With the help of ClickHouse functions, you can rapidly determine how many duplicate rows are present in a table and then eliminate them, leaving just the unique rows.
Let’s create a table:
CREATE TABLE default.exp_test
(
`id` UInt32,
`address` UInt32,
`value` UInt32
)
ENGINE = MergeTree
ORDER BY tuple()
Let’s insert 10 million random data:
INSERT INTO exp_test SELECT rand32() / 1000, rand32() / 100000, rand32() / 10000 FROM numbers(10000000)
Let’s quickly review the data:
SELECT * FROM exp_test LIMIT 5 ┌───id─┬─address─┬──value─┐ │ 1260 │ 12608 │ 126083 │ │ 1438 │ 14389 │ 143897 │ │ 3386 │ 33866 │ 338666 │ │ 1435 │ 14359 │ 143593 │ │ 2327 │ 23272 │ 232727 │ └──────┴─────────┴────────┘
Figure out the duplicate data with uniq() function approximately. Duplicate data is easily estimated in this manner.

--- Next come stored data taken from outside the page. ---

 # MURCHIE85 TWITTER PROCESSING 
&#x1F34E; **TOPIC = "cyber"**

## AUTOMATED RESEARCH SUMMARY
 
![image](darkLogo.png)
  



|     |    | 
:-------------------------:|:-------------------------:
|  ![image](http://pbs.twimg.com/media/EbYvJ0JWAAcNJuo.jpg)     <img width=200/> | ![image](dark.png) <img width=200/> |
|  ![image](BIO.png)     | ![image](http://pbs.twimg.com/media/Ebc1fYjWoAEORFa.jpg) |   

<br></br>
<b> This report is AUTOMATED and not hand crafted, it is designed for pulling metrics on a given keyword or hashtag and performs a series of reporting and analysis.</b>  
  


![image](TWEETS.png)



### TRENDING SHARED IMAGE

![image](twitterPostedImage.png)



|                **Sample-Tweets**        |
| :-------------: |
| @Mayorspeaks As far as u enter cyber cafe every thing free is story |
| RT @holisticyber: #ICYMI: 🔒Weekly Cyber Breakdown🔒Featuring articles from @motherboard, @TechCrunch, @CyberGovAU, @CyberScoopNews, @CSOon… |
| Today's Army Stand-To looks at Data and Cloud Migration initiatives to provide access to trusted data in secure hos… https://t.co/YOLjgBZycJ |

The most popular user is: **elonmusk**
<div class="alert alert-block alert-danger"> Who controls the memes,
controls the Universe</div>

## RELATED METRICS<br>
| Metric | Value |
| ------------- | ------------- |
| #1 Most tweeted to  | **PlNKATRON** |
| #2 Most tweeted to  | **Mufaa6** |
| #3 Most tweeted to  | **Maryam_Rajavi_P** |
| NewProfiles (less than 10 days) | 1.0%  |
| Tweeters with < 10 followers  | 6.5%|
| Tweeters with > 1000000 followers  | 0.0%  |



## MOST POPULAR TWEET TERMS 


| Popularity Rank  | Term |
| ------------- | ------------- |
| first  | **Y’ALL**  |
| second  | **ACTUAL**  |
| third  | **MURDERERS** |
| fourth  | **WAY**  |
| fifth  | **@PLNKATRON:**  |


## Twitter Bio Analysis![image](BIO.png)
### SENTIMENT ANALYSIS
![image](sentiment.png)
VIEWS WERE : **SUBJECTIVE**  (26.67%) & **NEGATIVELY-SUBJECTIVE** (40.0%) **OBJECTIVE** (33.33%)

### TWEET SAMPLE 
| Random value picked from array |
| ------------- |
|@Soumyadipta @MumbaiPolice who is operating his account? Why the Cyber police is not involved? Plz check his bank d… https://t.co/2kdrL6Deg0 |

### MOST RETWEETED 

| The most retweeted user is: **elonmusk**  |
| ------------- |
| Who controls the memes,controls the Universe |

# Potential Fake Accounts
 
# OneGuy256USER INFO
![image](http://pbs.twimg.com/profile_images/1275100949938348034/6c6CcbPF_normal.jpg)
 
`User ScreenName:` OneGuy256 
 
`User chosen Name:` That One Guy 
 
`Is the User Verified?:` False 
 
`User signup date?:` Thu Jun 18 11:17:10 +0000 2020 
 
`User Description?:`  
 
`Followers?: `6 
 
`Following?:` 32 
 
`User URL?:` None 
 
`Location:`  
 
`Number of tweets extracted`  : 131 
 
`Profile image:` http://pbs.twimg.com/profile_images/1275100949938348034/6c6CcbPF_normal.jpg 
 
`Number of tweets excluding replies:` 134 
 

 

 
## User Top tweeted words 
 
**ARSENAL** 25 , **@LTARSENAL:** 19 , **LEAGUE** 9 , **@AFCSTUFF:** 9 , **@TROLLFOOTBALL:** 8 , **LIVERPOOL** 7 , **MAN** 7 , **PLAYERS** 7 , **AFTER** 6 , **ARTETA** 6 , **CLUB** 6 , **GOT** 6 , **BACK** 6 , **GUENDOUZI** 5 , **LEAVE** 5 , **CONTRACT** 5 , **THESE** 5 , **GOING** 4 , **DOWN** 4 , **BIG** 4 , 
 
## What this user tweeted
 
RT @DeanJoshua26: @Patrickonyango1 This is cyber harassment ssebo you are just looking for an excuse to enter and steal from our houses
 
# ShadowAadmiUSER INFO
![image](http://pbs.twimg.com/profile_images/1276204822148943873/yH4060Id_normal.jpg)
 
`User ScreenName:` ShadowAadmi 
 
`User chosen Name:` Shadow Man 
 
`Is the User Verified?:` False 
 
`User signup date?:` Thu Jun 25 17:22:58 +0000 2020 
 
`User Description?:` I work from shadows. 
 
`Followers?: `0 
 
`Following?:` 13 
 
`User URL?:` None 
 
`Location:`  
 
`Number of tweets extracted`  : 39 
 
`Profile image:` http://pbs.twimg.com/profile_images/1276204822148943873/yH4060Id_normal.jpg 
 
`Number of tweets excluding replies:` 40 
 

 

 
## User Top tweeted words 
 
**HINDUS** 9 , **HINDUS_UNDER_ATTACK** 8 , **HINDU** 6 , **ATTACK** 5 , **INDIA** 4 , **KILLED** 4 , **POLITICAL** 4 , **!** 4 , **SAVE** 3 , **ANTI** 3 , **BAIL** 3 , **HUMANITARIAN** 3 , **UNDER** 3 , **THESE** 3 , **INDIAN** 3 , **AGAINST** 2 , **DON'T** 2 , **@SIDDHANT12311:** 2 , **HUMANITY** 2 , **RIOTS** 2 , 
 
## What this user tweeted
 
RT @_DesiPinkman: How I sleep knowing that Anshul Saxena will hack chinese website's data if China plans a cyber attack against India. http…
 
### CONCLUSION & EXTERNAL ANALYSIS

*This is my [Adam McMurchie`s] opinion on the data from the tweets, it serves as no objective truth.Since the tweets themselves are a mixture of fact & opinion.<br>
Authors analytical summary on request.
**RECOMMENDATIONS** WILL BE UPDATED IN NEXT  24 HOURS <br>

SELECT uniq(*) FROM exp_test ┌─uniq(id, address, value)─┐ │ 3866551 │ └──────────────────────────┘
However, we can use the DISTINCT function to get a more precise result:
SELECT countDistinct(id, address, value) FROM exp_test ┌─uniqExact(id, address, value)─┐ │ 3875983 │ └───────────────────────────────┘
The total duplicate rate can be compared to all the data:
SELECT countDistinct(id, address, value) / count(*) FROM exp_test ┌─divide(uniq(id, address, value), count())─┐ │ 0.3875983 │ └───────────────────────────────────────────┘
So %0,39 data is duplicated. How can we deduplicate these duplicates?

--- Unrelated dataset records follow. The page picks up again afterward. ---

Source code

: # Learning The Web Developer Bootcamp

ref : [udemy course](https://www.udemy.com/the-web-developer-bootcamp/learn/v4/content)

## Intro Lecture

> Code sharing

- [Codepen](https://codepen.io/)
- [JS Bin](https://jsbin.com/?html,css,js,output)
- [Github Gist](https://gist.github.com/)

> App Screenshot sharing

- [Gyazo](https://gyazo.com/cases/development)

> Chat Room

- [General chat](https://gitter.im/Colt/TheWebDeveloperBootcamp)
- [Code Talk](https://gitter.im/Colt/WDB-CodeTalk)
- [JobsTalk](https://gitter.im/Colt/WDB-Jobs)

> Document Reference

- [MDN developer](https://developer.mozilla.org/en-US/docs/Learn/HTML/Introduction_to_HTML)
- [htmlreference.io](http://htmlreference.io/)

OPTIMIZE TABLE exp_test FINAL DEDUPLICATE; or OPTIMIZE TABLE exp_test FINAL DEDUPLICATE BY id, address, value;
Only distinct rows will remain in the table as a result:
SELECT countDistinct(id, address, value) / count(*) FROM exp_test ┌─divide(uniqExact(id, address, value), count())─┐ │ 1 │ └────────────────────────────────────────────────┘
If you choose to utilize the uniq function over DISTINCT, uniq can be any number of parameters passed to the function. Tuple, Array, Date, DateTime, String, and numeric type parameters are all acceptable.